It was after supper on the day when they got their assignments, and the two had gone to their room to “chop the first air-hole in the study ice,” as Dick put it, that Larry’s attitude got its first public airing, so to speak. And some mention of the impending bridge scrap was what opened the door.

“No,” said Larry, frowning, “I’m not in on that, or any other side-line foolishness, Dick. As I told Merkle that first evening, I’m not here to play horse. My assignment card is full enough to keep me good and busy, and if I can claw through this first semester without flunking something, I’ll be lucky.”

Dick squared himself behind the study table and looked his room-mate in the eye.

“You’re side-stepping, Larry,” he broke out accusingly. “It isn’t the work that makes you say that. You know perfectly well that you can run rings all around me, with your little ‘it’s dogged as does it,’ when it comes to the study part. You’ve got some other reason up your sleeve. What is it?”

Larry tried to set the real reason in presentable shape. But, after all, it didn’t sound so very good when he voiced it.

“I was a workingman before I came here, and I’m a workingman yet.”

“Granny!” Dick scoffed. “We’re all workingmen—or, if we’re not, we’d better be.”

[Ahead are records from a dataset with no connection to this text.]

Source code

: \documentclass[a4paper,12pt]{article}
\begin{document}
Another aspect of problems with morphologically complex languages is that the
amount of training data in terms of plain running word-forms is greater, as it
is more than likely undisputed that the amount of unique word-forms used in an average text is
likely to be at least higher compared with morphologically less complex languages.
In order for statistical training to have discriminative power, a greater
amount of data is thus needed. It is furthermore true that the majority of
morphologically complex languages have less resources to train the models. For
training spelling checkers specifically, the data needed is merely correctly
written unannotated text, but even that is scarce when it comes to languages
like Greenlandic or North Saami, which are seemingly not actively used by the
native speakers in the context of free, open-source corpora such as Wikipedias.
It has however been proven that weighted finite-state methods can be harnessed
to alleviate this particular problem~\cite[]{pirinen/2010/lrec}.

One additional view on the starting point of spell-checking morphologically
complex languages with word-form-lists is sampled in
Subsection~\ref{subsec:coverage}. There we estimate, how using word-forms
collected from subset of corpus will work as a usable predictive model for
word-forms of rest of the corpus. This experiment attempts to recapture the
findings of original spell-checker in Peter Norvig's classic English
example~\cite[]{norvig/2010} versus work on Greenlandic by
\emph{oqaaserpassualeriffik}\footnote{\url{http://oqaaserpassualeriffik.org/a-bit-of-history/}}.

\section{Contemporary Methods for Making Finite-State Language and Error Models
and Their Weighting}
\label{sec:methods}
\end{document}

“You know what I mean,” Larry insisted; adding: “I’m not kicking. It’s the way it is out in the world, and I suppose there is no reason why it shouldn’t be that way in college. You’ve made an armful of friends already, while I know maybe half a dozen fellows well enough to nod at ’em. Sometimes they nod back, and sometimes they don’t.”

“Fiddle!”—Dick seemed to be carrying an overload of derisive ejaculations. “You’ve simply got the bug, Larry! If you let it keep you from being a real Sheddonian—pep, college spirit and all—it’ll bust you, world without end.”

“I can’t help it,” said the workingman glumly. “I didn’t make things the way they are made. Here’s a sample of it: You’ve met Eggleston—the dandified chap that rooms two doors down the street. I happened to butt up against him to-day, and he introduced himself and asked if I were the son of Mr. Herbert Donovan, the big consulting engineer, of St. Louis. When I said No; that my father was a locomotive engineer; he froze up until you could hear his skin crack.”